In parishes where there are male only altar boys, we know that such programs help them to develop in multi-faceted ways. Those of us in such parishes treasure these programs because we know how highly it is regarded by the boys and it often yields a very large altar-boy corp. At Assumption Grotto we are talking about roughly 60 boys ranging in age from about 7 on up to 18 and beyond, including a few adults. At nearby Ss Cyril & Methodius, the number is twice that many. We also highly regard these programs because we know that it helps young men to hear God's call to the priesthood. "Father" is not some distant figure in the pulpit each week, and all of the priests encourage the boys to develop a solid prayer life, to use confession frequently, build virtue and to develop some discipline. This serves other boys who are called to family life to be better husbands and fathers. This says nothing of the graces that come with such service. There are often "altar boy" retreats, and outings which further their development and enable bonding.

Altar boys at Grotto on Good Friday 2006

Despite the fact that some pastors opt out of having altar girls, female vocations have not suffered in the least. In fact, I believe female vocations are higher at such parishes - with young women going to more traditional religious orders, which happen to be in a boom right now (see my vocation section for past posts). Girls are already living a kind of "Fiat" life at Grotto, but it is loosely organized. Developing "Fiat" at places like Assumption Grotto and Ss. Cyril & Methodius would give structure to developing girls in a similar way that boys experience, without serving in the Sanctuary. This includes gazing on our Lord in the Sanctuary (Ps 63: 3). It also adds something else that has been lacking - a means to give girls similar outings. At Assumption Grotto, we are blessed with Sisters from the Society of Sisters of Holy Cross who are affiliated with Opus Angelorum, and priests of the Order of Canons Regular of the Holy Cross (ORC). Please do not confuse any of these with other "Holy Cross orders", such as priests of the same name, but abbreviated OSC. The sisters, who live in a convent on the grounds of Assumption Grotto, have retreats and days of recollections for girls several times yearly and work with them in other ways too.

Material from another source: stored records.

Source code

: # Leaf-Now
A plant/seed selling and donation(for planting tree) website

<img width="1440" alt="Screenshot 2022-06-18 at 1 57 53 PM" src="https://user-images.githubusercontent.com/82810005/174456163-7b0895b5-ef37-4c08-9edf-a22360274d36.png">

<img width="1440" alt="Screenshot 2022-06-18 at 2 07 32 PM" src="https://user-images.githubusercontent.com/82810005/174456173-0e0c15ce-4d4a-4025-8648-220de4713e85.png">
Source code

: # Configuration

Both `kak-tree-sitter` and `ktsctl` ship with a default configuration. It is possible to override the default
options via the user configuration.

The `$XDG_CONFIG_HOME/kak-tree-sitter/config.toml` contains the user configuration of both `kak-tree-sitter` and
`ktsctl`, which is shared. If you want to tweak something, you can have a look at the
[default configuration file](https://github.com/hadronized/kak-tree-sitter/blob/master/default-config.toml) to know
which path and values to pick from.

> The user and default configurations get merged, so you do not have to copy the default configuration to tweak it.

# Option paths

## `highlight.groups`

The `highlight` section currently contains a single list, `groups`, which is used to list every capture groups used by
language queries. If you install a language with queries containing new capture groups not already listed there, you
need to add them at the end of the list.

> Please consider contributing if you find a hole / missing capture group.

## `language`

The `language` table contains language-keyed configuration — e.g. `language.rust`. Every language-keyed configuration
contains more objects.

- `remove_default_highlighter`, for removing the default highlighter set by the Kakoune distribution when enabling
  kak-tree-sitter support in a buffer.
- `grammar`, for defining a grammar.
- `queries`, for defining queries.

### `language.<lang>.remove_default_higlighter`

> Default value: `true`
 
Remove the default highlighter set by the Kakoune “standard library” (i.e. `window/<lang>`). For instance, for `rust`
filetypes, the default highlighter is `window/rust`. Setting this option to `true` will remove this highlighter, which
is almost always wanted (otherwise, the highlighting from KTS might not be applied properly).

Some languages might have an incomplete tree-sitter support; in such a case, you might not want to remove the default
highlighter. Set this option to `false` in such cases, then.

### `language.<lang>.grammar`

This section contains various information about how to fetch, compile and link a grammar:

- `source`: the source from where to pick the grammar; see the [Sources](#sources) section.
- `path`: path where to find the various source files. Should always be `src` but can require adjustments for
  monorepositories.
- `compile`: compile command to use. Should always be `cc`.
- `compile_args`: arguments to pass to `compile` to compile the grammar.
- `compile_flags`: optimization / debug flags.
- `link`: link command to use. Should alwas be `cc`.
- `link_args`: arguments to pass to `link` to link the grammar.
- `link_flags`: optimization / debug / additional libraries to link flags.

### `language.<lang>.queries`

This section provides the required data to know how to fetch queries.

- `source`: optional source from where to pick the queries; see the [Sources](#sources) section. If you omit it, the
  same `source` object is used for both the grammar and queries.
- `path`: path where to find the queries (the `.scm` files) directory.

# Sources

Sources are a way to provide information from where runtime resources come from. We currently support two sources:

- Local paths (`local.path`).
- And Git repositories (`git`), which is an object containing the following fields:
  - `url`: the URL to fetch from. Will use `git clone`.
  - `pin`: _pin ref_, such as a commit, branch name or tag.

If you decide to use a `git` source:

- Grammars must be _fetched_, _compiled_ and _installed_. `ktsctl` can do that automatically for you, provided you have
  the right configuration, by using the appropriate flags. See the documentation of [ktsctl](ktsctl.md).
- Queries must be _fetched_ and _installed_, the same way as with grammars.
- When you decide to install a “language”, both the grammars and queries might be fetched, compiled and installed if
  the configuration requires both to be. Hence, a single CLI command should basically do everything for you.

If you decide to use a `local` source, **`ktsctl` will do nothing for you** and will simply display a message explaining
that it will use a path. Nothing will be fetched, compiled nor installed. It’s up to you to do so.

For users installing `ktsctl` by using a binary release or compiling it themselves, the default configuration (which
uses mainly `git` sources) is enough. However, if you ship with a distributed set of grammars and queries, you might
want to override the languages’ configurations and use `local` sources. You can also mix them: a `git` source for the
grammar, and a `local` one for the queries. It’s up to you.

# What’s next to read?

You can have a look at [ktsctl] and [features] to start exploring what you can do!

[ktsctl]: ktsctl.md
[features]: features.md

Developing "Fiat" would give parents a chance to further structure something that would enable girls to develop a regular prayer life, virtues that would make them better wives and mothers, and could further aid them in hearing God's call to religious life. At the same time, they would serve the Church through their prayers.

Just what is Fiat and how is it structured? The PDF file I supplied gives us a glimpse as to what it is, but I have yet to find a breakdown of the structure. Perhaps it is something developed over time with a blend of prayer, adoration, and activities that gives them life-skills, as well as opportunities for bonding, and outings just for fun. Fr. Searby gives us a few more clues in the article I posted about yesterday.

The Fiat group for girls was launched after Father Searby prayerfully sought out the guidance of the Blessed Mother and St. Therese of Lisieux. He based the program on John Paul II’s 1988 apostolic letter Mulieris Dignitatem (The Dignity and Vocation of Women), with its focus on the fundamental vocations of women to motherhood and consecrated virginity.

“The primary role of girls in Fiat,” explains Father Searby, “will be to accompany Our Lord, get to know him as a friend and be with him as young women imbued with the Gospel.” They’re assigned times to adore Our Lord during the parish’s weekly hours of Eucharistic adoration.

The Fiat girls also help the elderly and the infirm. And they work with parish moms, meet sisters from thriving religious orders and are immersed in the beauty of the Catholic faith so they can most effectively evangelize the culture no matter their vocational calling — as wives and mothers, or as religious.

“Enlivened by the Eucharist and a friendship with Christ,” says Father Searby, “they’ll go out and bring that mysterious relationship to others.”